Direct methods for antigen detection are also used, such as PCR, immunohistochemistry, fluorescence in situ hybridization (FISH) and silver staining. The ideal samples are: synovial membrane, skin biopsy, cerebrospinal fluid, ocular fluid, etc. The presence of the microorganism in the tick can also be detected by PCR.
Culture is complicated and cell lines are needed as it is an intracellular microorganism.


Treatment

Treatment of Lyme in horses is complicated and often ineffective. The antimicrobials of choice are doxycycline and tetracycline and treatment should be started as soon as possible and be long-lasting. Ceftiofur is also used.

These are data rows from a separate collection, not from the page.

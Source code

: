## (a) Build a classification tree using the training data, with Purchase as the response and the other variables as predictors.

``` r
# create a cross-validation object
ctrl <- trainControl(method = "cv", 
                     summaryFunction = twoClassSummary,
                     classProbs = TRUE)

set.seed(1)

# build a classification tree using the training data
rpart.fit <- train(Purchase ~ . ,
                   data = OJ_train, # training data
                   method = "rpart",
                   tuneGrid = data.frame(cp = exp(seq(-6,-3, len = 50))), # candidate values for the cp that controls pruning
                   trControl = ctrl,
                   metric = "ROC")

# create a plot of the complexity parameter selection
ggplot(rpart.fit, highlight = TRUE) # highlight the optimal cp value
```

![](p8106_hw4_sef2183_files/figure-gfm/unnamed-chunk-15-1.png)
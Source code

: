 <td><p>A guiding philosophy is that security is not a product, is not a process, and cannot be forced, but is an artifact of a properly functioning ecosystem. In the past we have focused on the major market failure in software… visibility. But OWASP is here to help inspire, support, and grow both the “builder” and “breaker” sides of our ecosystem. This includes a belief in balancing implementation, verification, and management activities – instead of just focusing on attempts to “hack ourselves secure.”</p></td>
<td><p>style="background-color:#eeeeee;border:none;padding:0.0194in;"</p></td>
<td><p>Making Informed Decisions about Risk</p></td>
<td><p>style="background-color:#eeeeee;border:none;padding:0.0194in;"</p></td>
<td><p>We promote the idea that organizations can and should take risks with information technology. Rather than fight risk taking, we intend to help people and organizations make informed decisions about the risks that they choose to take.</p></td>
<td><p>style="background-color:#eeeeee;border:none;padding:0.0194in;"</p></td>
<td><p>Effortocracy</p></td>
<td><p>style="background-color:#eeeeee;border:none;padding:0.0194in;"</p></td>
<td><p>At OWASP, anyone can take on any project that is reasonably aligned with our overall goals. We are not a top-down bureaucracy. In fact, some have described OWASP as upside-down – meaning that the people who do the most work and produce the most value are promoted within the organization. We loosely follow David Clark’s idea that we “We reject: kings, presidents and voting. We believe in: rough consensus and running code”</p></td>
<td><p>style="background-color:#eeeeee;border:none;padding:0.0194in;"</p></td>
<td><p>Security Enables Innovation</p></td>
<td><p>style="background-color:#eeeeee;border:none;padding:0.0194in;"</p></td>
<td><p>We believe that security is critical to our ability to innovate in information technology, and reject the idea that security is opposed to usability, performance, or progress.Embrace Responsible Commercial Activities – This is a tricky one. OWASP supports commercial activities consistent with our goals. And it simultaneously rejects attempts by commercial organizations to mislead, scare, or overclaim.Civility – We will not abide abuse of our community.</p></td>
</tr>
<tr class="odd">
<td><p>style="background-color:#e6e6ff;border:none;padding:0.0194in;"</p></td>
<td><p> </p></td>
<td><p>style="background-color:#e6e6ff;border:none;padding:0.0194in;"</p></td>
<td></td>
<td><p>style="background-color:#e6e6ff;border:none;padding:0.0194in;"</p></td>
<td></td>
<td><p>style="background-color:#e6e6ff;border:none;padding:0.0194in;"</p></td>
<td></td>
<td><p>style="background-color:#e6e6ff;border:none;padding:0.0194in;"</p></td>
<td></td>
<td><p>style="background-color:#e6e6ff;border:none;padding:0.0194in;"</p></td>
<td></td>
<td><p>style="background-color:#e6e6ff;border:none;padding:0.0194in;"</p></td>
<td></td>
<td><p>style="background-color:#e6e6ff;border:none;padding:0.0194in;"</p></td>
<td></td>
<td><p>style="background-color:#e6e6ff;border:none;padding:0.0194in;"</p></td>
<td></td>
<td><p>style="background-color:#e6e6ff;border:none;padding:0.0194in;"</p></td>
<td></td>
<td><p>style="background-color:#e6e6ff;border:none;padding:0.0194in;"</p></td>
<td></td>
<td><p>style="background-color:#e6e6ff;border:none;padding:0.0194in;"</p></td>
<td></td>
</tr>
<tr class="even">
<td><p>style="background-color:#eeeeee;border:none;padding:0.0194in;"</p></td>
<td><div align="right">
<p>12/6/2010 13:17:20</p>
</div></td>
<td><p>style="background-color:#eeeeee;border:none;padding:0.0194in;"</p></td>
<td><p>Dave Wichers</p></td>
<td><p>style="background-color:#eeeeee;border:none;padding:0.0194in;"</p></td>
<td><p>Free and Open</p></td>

Supportive treatments include chondroprotective agents, NAIDs or acupuncture.


Prevention and control

The only effective preventive measure is to avoid the tick bite: avoid horses entering wooded areas with abundant vegetation, cutting tall grass, cleaning bushes, spraying animals with repellent sprays with permethrin or pyrethroids, check the horses frequently and if they have ticks, remove them as soon as possible and identify the species.
There is currently no vaccine for Lyme authorized for its use in horses.


Public Health Considerations

The importance for Public Health lies mainly in the fact that Lyme is a zoonosis that can cause serious illness in humans. The only way of contagion is through the bite of the infected tick (vector), therefore, the horse would act as a reservoir of the disease.